Radiation exposures to the TRC members resulted from a combination of external γ-radiation exposure from contaminated river sediments and flood plain soil and internal exposure from the consumption of contaminated water, milk and food products. Internal exposures were primarily from 90Sr and 137Cs but also 89Sr and to a lesser extent, from other uranium fission products. Dose was unevenly distributed throughout the body due to the intake of 89,90Sr, which resulted in elevated levels of absorbed dose to the bone marrow, bone surfaces and the large intestine. Compared to other soft tissues, the intestines also received a larger dose from radionuclides with poor intestinal absorption (such as 144Ce, 95Zr, 95Nb). Exposures to other tissues, mainly from external exposures and 137Cs intake, were lower and relatively homogenous.

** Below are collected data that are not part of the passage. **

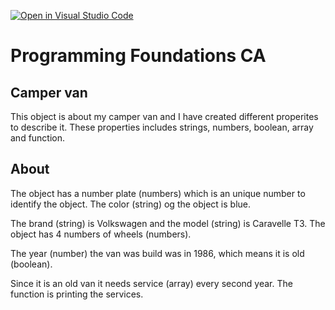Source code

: [![Open in Visual Studio Code](https://classroom.github.com/assets/open-in-vscode-718a45dd9cf7e7f842a935f5ebbe5719a5e09af4491e668f4dbf3b35d5cca122.svg)](https://classroom.github.com/online_ide?assignment_repo_id=12378676&assignment_repo_type=AssignmentRepo)
# Programming Foundations CA

## Camper van

This object is about my camper van and I have created different properites to describe it. These properties includes strings, numbers, boolean, array and function. 

## About 

The object has a number plate (numbers) which is an unique number to identify the object. The color (string) og the object is blue. 

The brand (string) is Volkswagen and the model (string) is Caravelle T3. The object has 4 numbers of wheels (numbers). 

The year (number) the van was build was in 1986, which means it is old (boolean). 

Since it is an old van it needs service (array) every second year. The function is printing the services. 

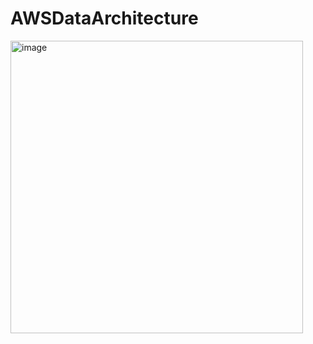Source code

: # AWSDataArchitecture
<img width="468" alt="image" src="https://user-images.githubusercontent.com/13955626/217624092-3efe8643-54b5-4ed1-a122-091be96e4ffe.png">
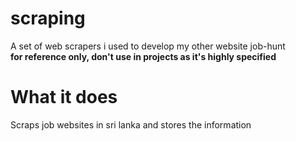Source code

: # scraping

A set of web scrapers i used to develop my other website job-hunt  
**for reference only, don't use in projects as it's highly specified**

# What it does
Scraps job websites in sri lanka and stores the information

Within the entire TRC, 16% of members were also exposed in the East Urals Radioactive Trace (EURT), an area that was contaminated by an accidental discharge of 7.4 × 1016 Bq of uranium fission products into the atmosphere from the Mayak in September 1957 (14). Recent dose assessments, however, indicate that dose received from presence on the EURT was a small fraction of the total dose received by TRC members (14).

The Techa River Dosimetry System (TRDS) was developed to support epidemiologic studies of the TRC (9, 10, 15). The TRDS makes use of large numbers of measurements of long-lived radionuclides in the human body and in the environment, as well as measurements of external exposure rates in places where the TRC members lived. The traditional approach of analyzing all steps of the pathway of exposure is only used as a backup when other approaches are exhausted, in particular for reconstruction of doses in the first two years of exposure. Earlier analyses of solid cancers risks in the cohort (8) made use of the TRDS version created in 2000 (TRDS-2000) (9, 10). An improved dosimetry system (TRDS-2009) was used for the current analyses, and recent improvements in the dosimetry have been described in refs. (5, 6, 1518). Here, we briefly summarize the essence of dose reconstruction efforts.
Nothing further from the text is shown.